The default optimization(less) level is set with the -O0 option, or by giving no optimization option at all.

Some of the most common optimization forms can be activated by using the -O1 (or simply just -O) option. This option tries to produce smaller and faster binaries, and in many cases it can compile faster than -O0 because some optimizations will simplify the program for the compiler as well.

The next level is, perhaps unsurprisingly, -O2. It tries to improve the speed of programs even more than -O1 does, without increasing the size. It can take a much more considerable amount of time to compile. This is recommended for production releases as it optimizes well for speed without sacrificing space.

The -O3 level does some of the heaviest, most time consuming optimizations. It may also increase the size of the binary. In some cases, the optimizations may backfire and actually produce a slower binary.

If you want a small binary (most of all), you should use the -Os option.

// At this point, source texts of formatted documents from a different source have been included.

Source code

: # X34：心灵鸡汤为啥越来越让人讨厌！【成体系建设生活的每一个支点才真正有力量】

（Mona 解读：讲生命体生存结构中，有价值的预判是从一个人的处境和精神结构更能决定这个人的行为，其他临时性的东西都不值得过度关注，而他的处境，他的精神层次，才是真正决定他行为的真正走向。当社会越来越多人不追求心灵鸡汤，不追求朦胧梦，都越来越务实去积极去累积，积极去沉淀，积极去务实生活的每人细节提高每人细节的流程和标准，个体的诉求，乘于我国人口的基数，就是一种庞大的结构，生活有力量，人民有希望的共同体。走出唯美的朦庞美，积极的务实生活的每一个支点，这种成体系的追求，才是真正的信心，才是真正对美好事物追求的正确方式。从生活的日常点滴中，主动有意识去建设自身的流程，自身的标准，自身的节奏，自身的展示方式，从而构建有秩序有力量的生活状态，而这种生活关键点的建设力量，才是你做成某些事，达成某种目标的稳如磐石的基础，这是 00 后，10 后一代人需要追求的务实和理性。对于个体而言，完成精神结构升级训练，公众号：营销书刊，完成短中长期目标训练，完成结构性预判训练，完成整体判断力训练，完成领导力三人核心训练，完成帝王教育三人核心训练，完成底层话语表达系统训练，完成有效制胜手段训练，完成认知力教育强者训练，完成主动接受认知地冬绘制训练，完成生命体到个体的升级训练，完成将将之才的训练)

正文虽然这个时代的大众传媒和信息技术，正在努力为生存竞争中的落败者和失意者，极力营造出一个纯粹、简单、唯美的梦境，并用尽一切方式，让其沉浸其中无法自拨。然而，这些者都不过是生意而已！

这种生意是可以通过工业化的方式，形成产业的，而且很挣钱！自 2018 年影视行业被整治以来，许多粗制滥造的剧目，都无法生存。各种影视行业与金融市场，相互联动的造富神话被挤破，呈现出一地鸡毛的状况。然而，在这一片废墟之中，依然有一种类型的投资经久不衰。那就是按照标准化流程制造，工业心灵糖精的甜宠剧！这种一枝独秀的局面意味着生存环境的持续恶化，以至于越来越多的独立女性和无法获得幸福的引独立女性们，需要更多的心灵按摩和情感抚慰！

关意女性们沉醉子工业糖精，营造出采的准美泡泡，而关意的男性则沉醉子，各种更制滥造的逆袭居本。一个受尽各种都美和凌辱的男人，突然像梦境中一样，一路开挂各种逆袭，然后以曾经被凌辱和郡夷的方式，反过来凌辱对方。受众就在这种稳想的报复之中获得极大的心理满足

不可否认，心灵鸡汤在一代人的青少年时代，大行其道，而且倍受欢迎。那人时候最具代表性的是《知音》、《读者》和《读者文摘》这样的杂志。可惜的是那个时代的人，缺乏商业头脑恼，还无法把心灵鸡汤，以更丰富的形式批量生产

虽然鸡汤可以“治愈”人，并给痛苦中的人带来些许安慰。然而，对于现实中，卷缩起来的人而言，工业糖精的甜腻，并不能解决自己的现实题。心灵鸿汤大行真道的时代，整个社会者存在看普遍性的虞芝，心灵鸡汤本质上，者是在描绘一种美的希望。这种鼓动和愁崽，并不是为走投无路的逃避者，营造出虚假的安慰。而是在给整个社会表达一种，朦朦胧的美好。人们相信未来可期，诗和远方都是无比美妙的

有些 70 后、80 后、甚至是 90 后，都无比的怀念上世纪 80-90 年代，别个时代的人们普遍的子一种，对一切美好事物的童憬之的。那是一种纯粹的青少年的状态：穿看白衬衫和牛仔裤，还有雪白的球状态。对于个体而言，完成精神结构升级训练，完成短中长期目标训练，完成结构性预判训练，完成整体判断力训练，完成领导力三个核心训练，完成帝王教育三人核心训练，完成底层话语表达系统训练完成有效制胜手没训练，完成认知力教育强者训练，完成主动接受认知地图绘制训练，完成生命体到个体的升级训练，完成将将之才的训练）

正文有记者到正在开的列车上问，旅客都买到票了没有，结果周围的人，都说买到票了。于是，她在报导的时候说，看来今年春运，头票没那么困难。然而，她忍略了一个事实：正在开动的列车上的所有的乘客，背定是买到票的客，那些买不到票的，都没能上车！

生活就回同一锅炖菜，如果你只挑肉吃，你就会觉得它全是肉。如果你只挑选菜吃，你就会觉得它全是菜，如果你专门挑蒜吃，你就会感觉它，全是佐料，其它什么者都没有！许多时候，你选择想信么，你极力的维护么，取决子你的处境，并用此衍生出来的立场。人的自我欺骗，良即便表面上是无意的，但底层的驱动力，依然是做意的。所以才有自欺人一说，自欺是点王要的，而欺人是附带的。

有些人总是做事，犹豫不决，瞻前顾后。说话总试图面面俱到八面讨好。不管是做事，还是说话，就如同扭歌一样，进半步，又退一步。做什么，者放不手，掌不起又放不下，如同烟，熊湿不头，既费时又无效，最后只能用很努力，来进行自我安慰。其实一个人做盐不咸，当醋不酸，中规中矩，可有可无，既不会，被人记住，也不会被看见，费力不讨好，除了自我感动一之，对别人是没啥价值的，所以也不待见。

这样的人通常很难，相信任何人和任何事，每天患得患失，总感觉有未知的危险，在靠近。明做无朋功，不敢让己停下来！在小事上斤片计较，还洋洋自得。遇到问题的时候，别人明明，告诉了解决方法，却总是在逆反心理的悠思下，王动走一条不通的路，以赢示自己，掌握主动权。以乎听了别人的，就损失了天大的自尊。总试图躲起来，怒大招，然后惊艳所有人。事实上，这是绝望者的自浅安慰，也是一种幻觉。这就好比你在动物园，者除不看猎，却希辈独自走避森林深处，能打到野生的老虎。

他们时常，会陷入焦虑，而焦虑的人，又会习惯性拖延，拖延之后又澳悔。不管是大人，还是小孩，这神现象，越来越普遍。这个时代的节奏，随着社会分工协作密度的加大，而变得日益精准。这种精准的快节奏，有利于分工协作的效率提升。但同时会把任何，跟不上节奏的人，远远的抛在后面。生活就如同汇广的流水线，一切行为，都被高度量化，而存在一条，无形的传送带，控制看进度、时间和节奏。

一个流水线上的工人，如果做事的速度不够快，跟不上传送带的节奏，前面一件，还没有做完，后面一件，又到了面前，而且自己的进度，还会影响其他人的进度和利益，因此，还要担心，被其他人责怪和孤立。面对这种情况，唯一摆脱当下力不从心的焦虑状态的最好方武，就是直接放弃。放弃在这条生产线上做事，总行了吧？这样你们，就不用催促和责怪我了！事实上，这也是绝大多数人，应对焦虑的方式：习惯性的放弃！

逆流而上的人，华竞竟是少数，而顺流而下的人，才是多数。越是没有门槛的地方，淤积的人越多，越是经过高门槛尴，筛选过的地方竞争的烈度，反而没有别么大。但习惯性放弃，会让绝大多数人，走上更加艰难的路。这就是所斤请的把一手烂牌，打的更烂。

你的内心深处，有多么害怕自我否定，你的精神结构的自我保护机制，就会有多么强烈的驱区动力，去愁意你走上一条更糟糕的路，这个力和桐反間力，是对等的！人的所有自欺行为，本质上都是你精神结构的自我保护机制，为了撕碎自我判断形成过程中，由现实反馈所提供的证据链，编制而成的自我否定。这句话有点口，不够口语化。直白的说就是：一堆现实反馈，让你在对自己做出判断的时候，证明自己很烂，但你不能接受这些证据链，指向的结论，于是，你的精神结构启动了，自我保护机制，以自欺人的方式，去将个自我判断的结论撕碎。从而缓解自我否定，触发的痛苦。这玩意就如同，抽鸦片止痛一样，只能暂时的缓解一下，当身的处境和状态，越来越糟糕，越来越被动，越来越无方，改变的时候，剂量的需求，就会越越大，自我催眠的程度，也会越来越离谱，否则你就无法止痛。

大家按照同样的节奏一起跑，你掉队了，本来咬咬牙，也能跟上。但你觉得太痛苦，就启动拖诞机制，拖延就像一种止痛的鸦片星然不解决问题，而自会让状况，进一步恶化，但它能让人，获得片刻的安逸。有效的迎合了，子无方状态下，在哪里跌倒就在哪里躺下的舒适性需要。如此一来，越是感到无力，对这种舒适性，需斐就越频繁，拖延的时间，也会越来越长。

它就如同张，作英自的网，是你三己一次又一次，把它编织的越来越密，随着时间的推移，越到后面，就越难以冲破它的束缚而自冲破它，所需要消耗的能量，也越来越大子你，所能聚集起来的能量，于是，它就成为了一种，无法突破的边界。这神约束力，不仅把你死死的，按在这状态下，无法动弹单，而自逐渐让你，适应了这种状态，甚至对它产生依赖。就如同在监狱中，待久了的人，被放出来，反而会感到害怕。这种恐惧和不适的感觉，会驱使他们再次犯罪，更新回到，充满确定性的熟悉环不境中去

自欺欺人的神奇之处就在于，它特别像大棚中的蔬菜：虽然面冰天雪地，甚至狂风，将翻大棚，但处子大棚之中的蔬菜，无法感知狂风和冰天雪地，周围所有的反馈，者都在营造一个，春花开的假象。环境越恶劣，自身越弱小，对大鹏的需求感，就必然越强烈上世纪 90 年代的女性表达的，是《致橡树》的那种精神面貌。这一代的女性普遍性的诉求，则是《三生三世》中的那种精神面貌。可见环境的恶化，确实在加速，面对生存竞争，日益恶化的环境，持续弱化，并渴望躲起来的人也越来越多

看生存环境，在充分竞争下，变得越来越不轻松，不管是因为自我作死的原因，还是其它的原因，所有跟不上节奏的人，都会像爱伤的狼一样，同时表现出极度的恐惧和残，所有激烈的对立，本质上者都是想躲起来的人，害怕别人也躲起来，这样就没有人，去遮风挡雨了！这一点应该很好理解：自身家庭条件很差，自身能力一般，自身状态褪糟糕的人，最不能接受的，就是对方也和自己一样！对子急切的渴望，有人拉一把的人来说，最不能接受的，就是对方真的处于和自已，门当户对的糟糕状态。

Just pre-process, compile or assemble

When you ask GCC to compile a C program, the following steps are usually taken:

  1. Pre-processing
  2. Compilation
  3. Assembling
  4. Linking

For different reasons, you may want to stop at some of the steps. You might just want to pre-process, for instance, to find an error you suspect comes from a faulty pre-processor directive. If you do so, you will see the output from the pre-processor instead of getting the complete finished binary. Likewise, you may wish not to link because you are going to link manually later on, or maybe you just want to get the assembly output, modify that in some way and then manually assemble and link it. The reasons why you would want to do that isn’t the important thing here though, but how to do it.

To only pre-process, you should use the -E option. To stop after compilation, use -S. To do all steps but linking, use -c.

Controlling assembly output

Normally GCC produces AT&T syntax assembly output, but if you want to use Intel’s syntax (which is, in my opinion, much more readable), you should set the assembly dialect with the -masm= option, with intel as the value (-masm=intel). Note that this won’t work on Mac OS X.

A useful option for making the Assembly code more readable is the -fverbose-asm, which adds comments to the assembly output.

Adding debug information

If you are going to debug your program later, and don’t want to debug the assembly version, the -g option is absolutely essential. It adds debugging information, so that you can do source-level debugging later on the binary. The -g option produces debug information specifically for GDB, so what you get will not necessarily work on other debuggers.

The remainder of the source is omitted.